Gun Violence & Mental Health
A graphic I created in Adobe Photoshop as a graphic thinking about all of the debate regarding mental health treatment and the gun control.
Over the last few years and especially over the last couple of months since the Sandy Hook Elementary School Shooting both mental health and gun violence have been all over the news, radio, and political discussion. It’s an immensely difficult and polarizing topic that is flooding every source of media. I figured I should add to it a little bit as I feel there is some misperceptions, especially regarding the mental health aspect.
One media source I find myself waiting expectantly to hear from every week and see what their latest episode is Freakonomics Podcast and have written about about before. I truly believe they put forth in-depth and thoughtful commentary and ideas, I must say I disagree with some of the comments that offhandedly given by Steven Levett in their episode How to Think About Guns: A New Freakonomics Radio Podcast. He describes that one way he would deal with these types of mass shootings is maybe to bring back more hospitalizations for mentally ill persons. While I agree that in some cases long-term hospitalization is something that would be beneficial for some of our chronically mentally ill citizens, it is for different reasons.
I have a number of clients currently who I believe could benefit from long-term hospitalization due to being gravely disabled.
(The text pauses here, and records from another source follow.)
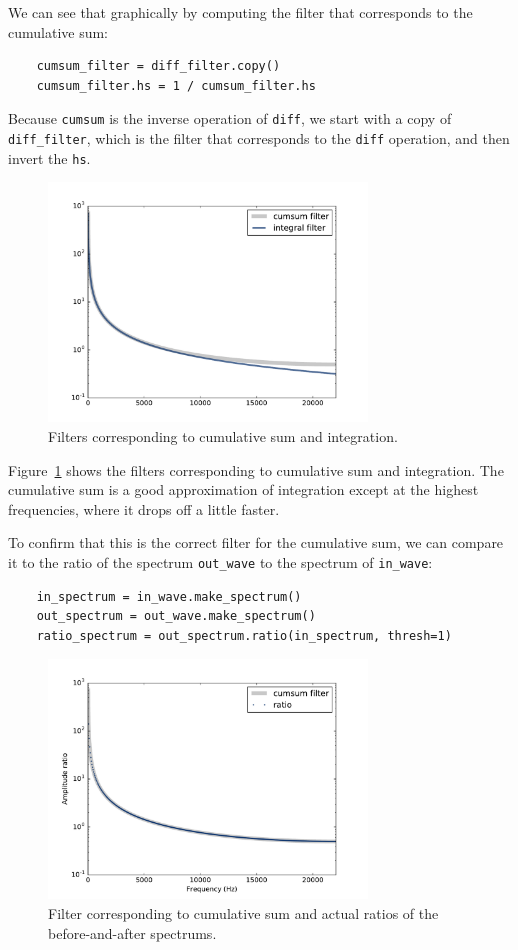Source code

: \documentclass[12pt]{book}
\begin{document}
We can see that graphically by computing the filter that corresponds
to the cumulative sum:

\begin{verbatim}
    cumsum_filter = diff_filter.copy()
    cumsum_filter.hs = 1 / cumsum_filter.hs
\end{verbatim}

Because {\tt cumsum} is the inverse operation of {\tt diff}, we
start with a copy of \verb"diff_filter", which is the filter
that corresponds to the {\tt diff} operation, and then invert the
{\tt hs}.

\begin{figure}
\centerline{\includegraphics[height=2.5in]{figs/diff_int8.pdf}}
\caption{Filters corresponding to cumulative sum and integration.}
\label{fig.diff_int8}
\end{figure}

Figure~\ref{fig.diff_int8} shows the filters corresponding to
cumulative sum and integration.  The cumulative sum is a good
approximation of integration except at the highest frequencies,
where it drops off a little faster.

To confirm that this is the correct filter for the cumulative
sum, we can compare it to the ratio of the spectrum
\verb"out_wave" to the spectrum of \verb"in_wave":

\begin{verbatim}
    in_spectrum = in_wave.make_spectrum()
    out_spectrum = out_wave.make_spectrum()
    ratio_spectrum = out_spectrum.ratio(in_spectrum, thresh=1)
\end{verbatim}

\begin{figure}
\centerline{\includegraphics[height=2.5in]{figs/diff_int9.pdf}}
\caption{Filter corresponding to cumulative sum and actual ratios of
  the before-and-after spectrums.}
\label{fig.diff_int9}
\end{figure}
\end{document}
This is not so much based on my concerns that they will be violent towards others (or even necessarily themselves which is, in my experience, the more prominent reason that people are involuntarily hospitalized in this area). More so it is that they lack the basic comprehension and understanding to function in regular life (i.e. have a job, have an apartment, buy food… etc) because of the severity of their disability and oftentimes psychosis. That being said, belief that locking up more mentally ill persons would help keep us safer is very off base. Research shows that statistically mentally ill persons are no more likely to be violent then persons who do not have mental health conditions. The New York Times even put out an article, titled, In Gun Debate, a Misguided Focus on Mental Illness which discusses this. If your interested, I could link in the future to more peer reviewed journal articles which look at the correlation of violence and mental illness.
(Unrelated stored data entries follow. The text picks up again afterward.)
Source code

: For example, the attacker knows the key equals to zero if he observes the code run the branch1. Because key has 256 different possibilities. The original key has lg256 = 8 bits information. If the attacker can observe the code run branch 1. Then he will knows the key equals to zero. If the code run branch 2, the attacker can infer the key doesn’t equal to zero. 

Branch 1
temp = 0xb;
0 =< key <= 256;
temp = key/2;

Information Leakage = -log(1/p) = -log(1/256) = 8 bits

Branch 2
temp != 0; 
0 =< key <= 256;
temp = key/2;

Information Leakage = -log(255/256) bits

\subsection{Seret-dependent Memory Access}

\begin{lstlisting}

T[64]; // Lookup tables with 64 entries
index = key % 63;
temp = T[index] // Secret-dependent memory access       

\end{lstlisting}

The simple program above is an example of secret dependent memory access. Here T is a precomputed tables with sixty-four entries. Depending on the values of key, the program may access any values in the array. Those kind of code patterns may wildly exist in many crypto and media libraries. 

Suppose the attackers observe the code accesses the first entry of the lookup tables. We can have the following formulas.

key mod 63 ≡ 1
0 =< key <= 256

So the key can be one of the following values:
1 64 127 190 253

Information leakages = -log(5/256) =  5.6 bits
I do agree that topics that are being discussed about gun violence and what politicians are proposing to help curb this violence are as the saying goes “a day late and a dollar short” although this is a vast understatement. I think if we really want to address gun violence and mental health, we should be finding ways of curbing suicide rates which make up the vast majority of gun violence and could be effectively changed in our country more so then the mass murders we are seeing on the rise.